According to documents from the University’s investigation, two players were paid approximately $15,000 combined before they completed work at the club.

Sophomores Andres Osorio and D.J. Geatz, David Geatz’s son, were suspended from the team in November.

David Geatz and Cohen were found guilty of six minor violations and were suspended without pay by the University on May 2 for one month.

While suspensions are often steps backward, for David Geatz and Cohen, it was a sign of new beginnings.

“It was a big feeling of relief,” Cohen said. “For the investigation to start in October and for us not to find out until the second of May, that was a pretty long time to wait to find out if they were going to keep us or not – to get an answer and the answer we wanted to get.”

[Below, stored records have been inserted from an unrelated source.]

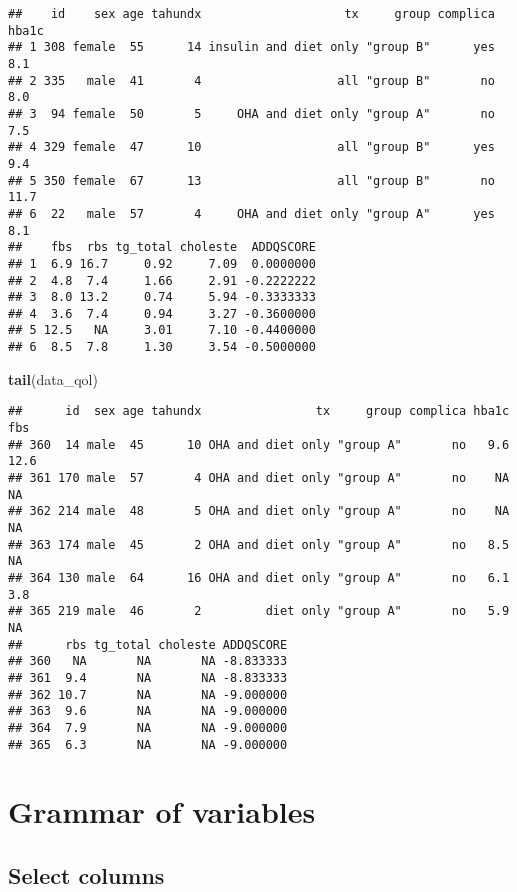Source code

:\documentclass[]{book}
\newenvironment{Shaded}{\begin{snugshade}}{\end{snugshade}}
\newcommand{\KeywordTok}[1]{\textcolor[rgb]{0.13,0.29,0.53}{\textbf{#1}}}
\newcommand{\NormalTok}[1]{#1}
\theoremstyle{definition}
\theoremstyle{definition}
\theoremstyle{remark}
\begin{document}
\begin{verbatim}
##    id    sex age tahundx                    tx     group complica hba1c
## 1 308 female  55      14 insulin and diet only "group B"      yes   8.1
## 2 335   male  41       4                   all "group B"       no   8.0
## 3  94 female  50       5     OHA and diet only "group A"       no   7.5
## 4 329 female  47      10                   all "group B"      yes   9.4
## 5 350 female  67      13                   all "group B"       no  11.7
## 6  22   male  57       4     OHA and diet only "group A"      yes   8.1
##    fbs  rbs tg_total choleste  ADDQSCORE
## 1  6.9 16.7     0.92     7.09  0.0000000
## 2  4.8  7.4     1.66     2.91 -0.2222222
## 3  8.0 13.2     0.74     5.94 -0.3333333
## 4  3.6  7.4     0.94     3.27 -0.3600000
## 5 12.5   NA     3.01     7.10 -0.4400000
## 6  8.5  7.8     1.30     3.54 -0.5000000
\end{verbatim}

\begin{Shaded}
\begin{Highlighting}[]
\KeywordTok{tail}\NormalTok{(data_qol)}
\end{Highlighting}
\end{Shaded}

\begin{verbatim}
##      id  sex age tahundx                tx     group complica hba1c  fbs
## 360  14 male  45      10 OHA and diet only "group A"       no   9.6 12.6
## 361 170 male  57       4 OHA and diet only "group A"       no    NA   NA
## 362 214 male  48       5 OHA and diet only "group A"       no    NA   NA
## 363 174 male  45       2 OHA and diet only "group A"       no   8.5   NA
## 364 130 male  64      16 OHA and diet only "group A"       no   6.1  3.8
## 365 219 male  46       2         diet only "group A"       no   5.9   NA
##      rbs tg_total choleste ADDQSCORE
## 360   NA       NA       NA -8.833333
## 361  9.4       NA       NA -8.833333
## 362 10.7       NA       NA -9.000000
## 363  9.6       NA       NA -9.000000
## 364  7.9       NA       NA -9.000000
## 365  6.3       NA       NA -9.000000
\end{verbatim}

\section{Grammar of variables}\label{grammar-of-variables}

\subsection{Select columns}\label{select-columns}
\end{document}

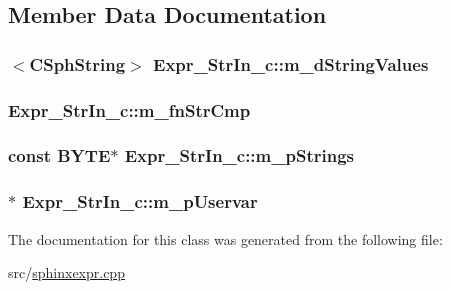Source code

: \subsection{Member Data Documentation}
\hypertarget{classExpr__StrIn__c_a4d8eb7b215f95ac08dcad3295803c082}{
\subsubsection[{m\-\_\-d\-String\-Values}]{$<${\bf C\-Sph\-String}$>$ Expr\-\_\-\-Str\-In\-\_\-c\-::m\-\_\-d\-String\-Values\hspace{0.3cm}{\ttfamily [protected]}}}\label{classExpr__StrIn__c_a4d8eb7b215f95ac08dcad3295803c082}
\hypertarget{classExpr__StrIn__c_ab46cab8d0d6ef8c2f6714d1cdf23092b}{
\subsubsection[{m\-\_\-fn\-Str\-Cmp}]{ Expr\-\_\-\-Str\-In\-\_\-c\-::m\-\_\-fn\-Str\-Cmp\hspace{0.3cm}{\ttfamily [protected]}}}\label{classExpr__StrIn__c_ab46cab8d0d6ef8c2f6714d1cdf23092b}
\hypertarget{classExpr__StrIn__c_a5687083f3ca082c2444be3b5d574a586}{
\subsubsection[{m\-\_\-p\-Strings}]{\setlength{\rightskip}{0pt plus 5cm}const {\bf B\-Y\-T\-E}$\ast$ Expr\-\_\-\-Str\-In\-\_\-c\-::m\-\_\-p\-Strings\hspace{0.3cm}{\ttfamily [protected]}}}\label{classExpr__StrIn__c_a5687083f3ca082c2444be3b5d574a586}
\hypertarget{classExpr__StrIn__c_a955550cd50adb5a5eb15f5aec9329afa}{
\subsubsection[{m\-\_\-p\-Uservar}]{$\ast$ Expr\-\_\-\-Str\-In\-\_\-c\-::m\-\_\-p\-Uservar\hspace{0.3cm}{\ttfamily [protected]}}}\label{classExpr__StrIn__c_a955550cd50adb5a5eb15f5aec9329afa}


The documentation for this class was generated from the following file\-:\begin{DoxyCompactItemize}
\item 
src/\hyperlink{sphinxexpr_8cpp}{sphinxexpr.\-cpp}\end{DoxyCompactItemize}
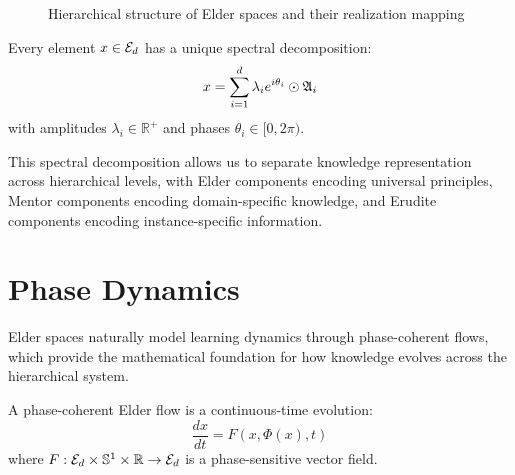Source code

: \begin{figure}[htbp]
\centering
{}
\caption{Hierarchical structure of Elder spaces and their realization mapping}
\label{fig:hierarchical-elder-structure}
\end{figure}

\begin{theorem}
Every element $x \in \mathcal{E}_{d}$ has a unique spectral decomposition:
\begin{equation}
x = \sum_{i=1}^{d} \lambda_i e^{i\theta_i} \odot \mathfrak{A}_{i}
\end{equation}
with amplitudes $\lambda_i \in \mathbb{R}^+$ and phases $\theta_i \in [0, 2\pi)$.
\end{theorem}

This spectral decomposition allows us to separate knowledge representation across hierarchical levels, with Elder components encoding universal principles, Mentor components encoding domain-specific knowledge, and Erudite components encoding instance-specific information.

\section{Phase Dynamics}

Elder spaces naturally model learning dynamics through phase-coherent flows, which provide the mathematical foundation for how knowledge evolves across the hierarchical system.

\begin{definition}
A phase-coherent Elder flow is a continuous-time evolution:
\begin{equation}
\frac{dx}{dt} = F(x, \Phi(x), t)
\end{equation}
where $F: \mathcal{E}_{d} \times \mathbb{S}^1 \times \mathbb{R} \rightarrow \mathcal{E}_{d}$ is a phase-sensitive vector field.
\end{definition}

David Geatz said the incident occurred because he honestly thought what they were doing was OK.

Athletics Director Joel Maturi said the fact that David Geatz and Cohen did not intend to break any rules played a crucial role in their not being fired.

“The reason I supported coach (David) Geatz and coach Cohen from the beginning and I think the reason the NCAA did not determine them to be major infractions were that I do not for a minute believe that coach Cohen and coach (David) Geatz intentionally did wrong,” Maturi said.

Maturi also said David Geatz’s previous 17 years of commitment to the University and his history of good compliance also played big parts in his decision.

David Geatz and Cohen both said they have no idea what they would be doing right now if they had been fired, but that coaching, at least in the Big Ten, was probably out.

Other coaches – in the Big Ten and elsewhere – expressed much happiness that David Geatz and Cohen were returning, said Avery Ticer, who graduated in May.

“At the NCAA singles tournament, a lot of the coaches came up to David Wheaton and myself and said they were so happy to see coach Cohen and coach (David) Geatz come back,” Ticer said. “And that was the general consensus out of everyone that I talked to.”

David Geatz said being away from his team was tougher than he thought it would be, and that he and Cohen are now ready to put the incident behind them.

David Geatz said he had job offers from “big schools” that would have paid more than he makes right now, but he’s never wanted to coach anywhere else and he wants his last day on the job to be with the Gophers.

He’s just thankful that day hasn’t come yet, he said.

“When I first interviewed for the job, I said it was my dream job,” David Geatz said. “How many guys get their dream job twice and it’s the same job?”